Simpler than writing a compiler and VM is to registerize and trampoline your interpreter. Since you have an interpreter and not a compiler (I assume), you only need a couple straightforward transformations to get proper support for tail calls.
You'll have to first write everything in continuation-passing style, which may be weird to think about and do in C/C++. Dan Friedman's ParentheC tutorial steps you through transforming a high-level, recursive program into a form that is machine-translatable to C.
In the end, you'll essentially implement a simple VM where instead of using regular function calls to do eval, applyProc, etc., you pass arguments by setting global variables and then do a goto
to the next argument (or use a top-level loop and program counter)...

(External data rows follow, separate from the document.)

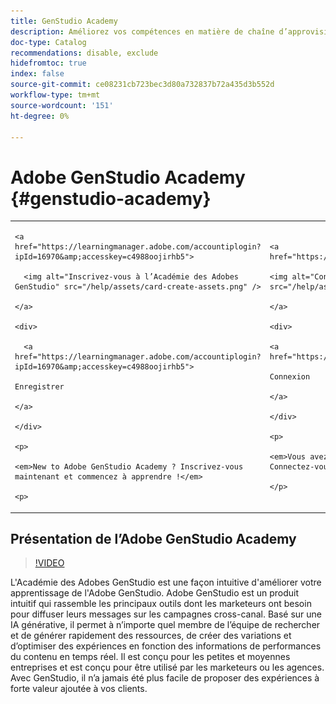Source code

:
 ```yaml
---
title: GenStudio Academy
description: Améliorez vos compétences en matière de chaîne d’approvisionnement de contenu avec Adobe GenStudio Academy
doc-type: Catalog
recommendations: disable, exclude
hidefromtoc: true
index: false
source-git-commit: ce08231cb723bec3d80a732837b72a435d3b552d
workflow-type: tm+mt
source-wordcount: '151'
ht-degree: 0%

---
```



# Adobe GenStudio Academy {#genstudio-academy}

<table>

<tr>

  <td>

    <a href="https://learningmanager.adobe.com/accountiplogin?ipId=16970&amp;accesskey=c4988oojirhb5">

      <img alt="Inscrivez-vous à l’Académie des Adobes GenStudio" src="/help/assets/card-create-assets.png" />

    </a>

    <div>

      <a href="https://learningmanager.adobe.com/accountiplogin?ipId=16970&amp;accesskey=c4988oojirhb5">

    Enregistrer

    </a>

    </div>

    <p>

    <em>New to Adobe GenStudio Academy ? Inscrivez-vous maintenant et commencez à apprendre !</em>

    <p>

  </td>

  <td>

    <a href="https://genstudioacademy.adobelearningmanager.com/">

    <img alt="Connexion à Adobe GenStudio Academy" src="/help/assets/card-manage-content.png" />

    </a>

    <div>

    <a href="https://genstudioacademy.adobelearningmanager.com/">

    Connexion

    </a>

    </div>

    <p>

    <em>Vous avez déjà un compte à l'Adobe GenStudio Academy ? Connectez-vous et commencez à apprendre !</em>

    </p>

  </td>

</tr>

</table>


## Présentation de l’Adobe GenStudio Academy

>[!VIDEO](https://video.tv.adobe.com/v/3434938?autoplay=true&end=replay)

L&#39;Académie des Adobes GenStudio est une façon intuitive d&#39;améliorer votre apprentissage de l&#39;Adobe GenStudio. Adobe GenStudio est un produit intuitif qui rassemble les principaux outils dont les marketeurs ont besoin pour diffuser leurs messages sur les campagnes cross-canal. Basé sur une IA générative, il permet à n’importe quel membre de l’équipe de rechercher et de générer rapidement des ressources, de créer des variations et d’optimiser des expériences en fonction des informations de performances du contenu en temps réel. Il est conçu pour les petites et moyennes entreprises et est conçu pour être utilisé par les marketeurs ou les agences. Avec GenStudio, il n’a jamais été plus facile de proposer des expériences à forte valeur ajoutée à vos clients.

return applyProc(rator, rand)
becomes
reg_rator = rator
reg_rand = rand
reg_pc = applyProc
return
That is, all of your functions that normally call each other recursively are reduced to a pseudo-assembly in which they are just blocks of code that don't recur. An top-level loop controls the program:
for(;;) {
switch(reg_pc) {
case EVAL:
eval();
break;
case APPLY_PROC:
applyProc();
break;
...
}
}
Edit: I went through the same process for my hobby Scheme interpreter, written in JavaScript. I took advantage of a lot of anonymous procedures, but it might help as a concrete reference. Look at FoxScheme's commit history starting from 2011-03-13 (30707a0432563ce1632a) up through 2011-03-15 (5dd3b521dac582507086).
Edit^2: Non-tail recursion will still consume memory, even if it's not in the stack.